Linda Castellani (castle) Tue 12 Jun 01 13:57
I asked our next guest, Susie Bright for some material that I could paraphrase and use to introduce her. Her response was so classic Susie Bright that I don't have the heart to paraphrase. Thus: "Tell them I've been a member of the WELL since 1992, and that Matisse Enzer convinced me it would be worth acquiring a 9600 modem. I've been a compulsive poster at various times in <byline.>, <media.>, and the old sex conf, as well as <popcult.>, <plumage.>, and the Sopranos topic in <TV.>. I inspired the "Humping Like a Bitch: The Britney Spears Story" topic. You wouldn't expect to see me in <nyfood.> or <socialism.>, but I have made appearances in both those conferences. I have never been to a gd conf. I'm the type of girl who doesn't look ahead in the Movie conference until I've seen the film. I show up in the Mac conference trolling for free advice. My name is Susie Bright and I am a Well-A-Holic. "Okay, now about my book. I write about sex, notoriously, and edit a fantastic anthology every year called The Best American Erotica. I am the "avatar of American erotica" according to snobs like the NYTimes. "Now, in the spirit of of showing what goes on behind the curtain, I've written _How to Read/Write a Dirty Story_. I've published it myself as an ebook, POD, and traditional paperback, selling through Amazon, booklocker.com, and my own web site, http://www.susiebright.com." M. J. Rose is the author of three novels: _Lip Service_, _Private Places_, and her newest book, _In Fidelity_, as well as the new guidebook to ePublishing that she co-authored with Angela Adair-Hoy,_ How to Publish and Promote Online_ .. She is also a journalist and writes a weekly column for Wired.com called E-publishing Ink which appears every Tuesday. M.J. has been a guest herself here in inkwell.vue twice, but today she is here as an interviewer. Last year the two met when Susie chose a passage from M.J.'s first novel _Lip Service_ for Best American Erotica 2001. Soon after that, Susie contacted M.J. for help on self-publishing her book _How to Read/Write a Dirty Story_." They spent over six months working on every detail from price to cover design and now are joining up again for this interview. Please join me in welcoming Susie and M.J. to inkwell.vue!

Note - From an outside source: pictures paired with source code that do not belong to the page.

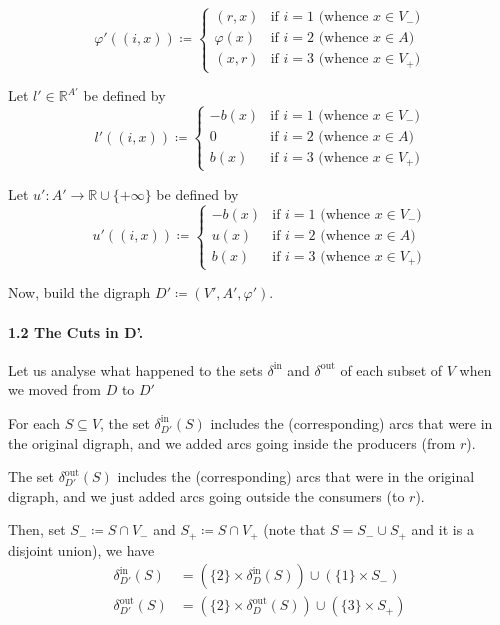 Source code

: \documentclass[a4paper,10pt, leqno]{article}
\theoremstyle{definition}
\begin{document}
$$
\varphi'((i, x)) \coloneqq
\left\{
	\begin{array}{ll}
		(r, x)  & \mbox{if } i = 1 \text{ (whence } x \in V_-)\\
		\varphi(x)  & \mbox{if } i = 2 \text{ (whence } x \in A) \\
		(x, r)  & \mbox{if } i = 3 \text{ (whence } x \in V_+)
	\end{array}
\right.
$$

Let $l' \in \mathbb{R}^{A'}$ be defined by
$$
l'((i, x)) \coloneqq
\left\{
	\begin{array}{ll}
		-b(x)  & \mbox{if } i = 1 \text{ (whence } x \in V_-) \\
		0  & \mbox{if } i = 2 \text{ (whence } x \in A) \\
		b(x)  & \mbox{if } i = 3 \text{ (whence } x \in V_+)
	\end{array}
\right.
$$

Let $u' : A' \to \mathbb{R} \cup \{+\infty\}$ be defined by
$$
u'((i, x)) \coloneqq
\left\{
	\begin{array}{ll}
		-b(x)  & \mbox{if } i = 1 \text{ (whence } x \in V_-) \\
		u(x)  & \mbox{if } i = 2 \text{ (whence } x \in A) \\
		b(x)  & \mbox{if } i = 3 \text{ (whence } x \in V_+)
	\end{array}
\right.
$$

Now, build the digraph $D' \coloneqq (V', A', \varphi')$. 

\paragraph{\textbf{1.2 The Cuts in D'.}}
Let us analyse what happened to the sets $\delta^{\text{in}}$ and $\delta^{\text{out}}$ of each subset of $V$ when we moved from $D$ to $D'$

For each $S \subseteq V$, the set $\delta_{D'}^{\text{in}}(S)$ includes the (corresponding) arcs that were in the original digraph, and we added arcs going inside the producers (from $r$). 

The set $\delta_{D'}^{\text{out}}(S)$ includes the (corresponding) arcs that were in the original digraph, and we just added arcs going outside the consumers (to $r$). 

Then, set $S_- \coloneqq S \cap V_-$ and $S_+ \coloneqq S \cap V_+$ (note that $S = S_- \cup S_+$ and it is a disjoint union), we have
\begin{align*}
\tag{1.1}
    \delta_{D'}^{\text{in}}(S) &= (\{2\}\times\delta_{D}^{\text{in}}(S)) \cup (\{1\} \times S_-) \\
\tag{1.2}
    \delta_{D'}^{\text{out}}(S) &= (\{2\}\times\delta_{D}^{\text{out}}(S)) \cup (\{3\} \times S_+)
\end{align*}
\end{document}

Susie Bright (sueb) Tue 12 Jun 01 20:32
Linda, you are very BAD to quote me verbatim, you were suppose to make me sound demure, mysterious, full of enigma. Now who knows what everyone will think I'm full of! Melisse, we havent' talked on the phone in so long that this will indeed be a chance to catch up. I jsut got my second ebook check today, I LOVE THAT. I love getting money RIGHT AWAY, it's so different from regular books and regular publishers. I'm already daydreaming about my next ebook. ANd you know, even though I have a big publisher offer on this new book, who wants to take over distribution, I think for my next ebook, I'm going to do somethign that I will NEVER give up, not for eternity. I want to see at the end of the line, if I end up making more money on an ebook I control, with no inventory, than I do on a paper book I sell to a publisher who may or may not ever report my royalites correctly. Can we tell I have an attitude problem? Ebooks are great for authors with attitude problems. Hey, did we already talk about how that sequel to Brown Sugar got a 6- figure advance at Pocket books? I still dont' know the skinny on that, expect that it's unheard of for an erotic anthology, or any anothology or repreints for taht matter, to get a 6 figure deal. By the way, for people who don't know me from my postings on the Well, I am a terrible typist. A spelling bee winner, but a D- typing class failure. Early on, everyone on the WEll told me not to worry about making typos in pico span, as long as I could make myself understood. So that is what your're going to get here. Nowadays Ithink I'm the last shitty typist in any of the Well, where did everyone else go? Back to my book... I've sent a ebook copy to every journalist I've ever worked with, partly as p.r., but also because I wanted them to have the same catharitc experience reading the section on publishign and marketing as I did writing it. Their reactions have been really, really satisfying: "You nailed it." ..... "This part made me cringe, it's so fucking true."... "Why didn't you send this to me five months ago when I started negotiating"... "You should publish that last third as a non-erotic book for writers who just need the reality check..." I'm so glad I wrote this! I could never have done it with a house editor looking over my shouldder, because I wouldn'tahve been as truthful, sad to say. so WHAT's NEW????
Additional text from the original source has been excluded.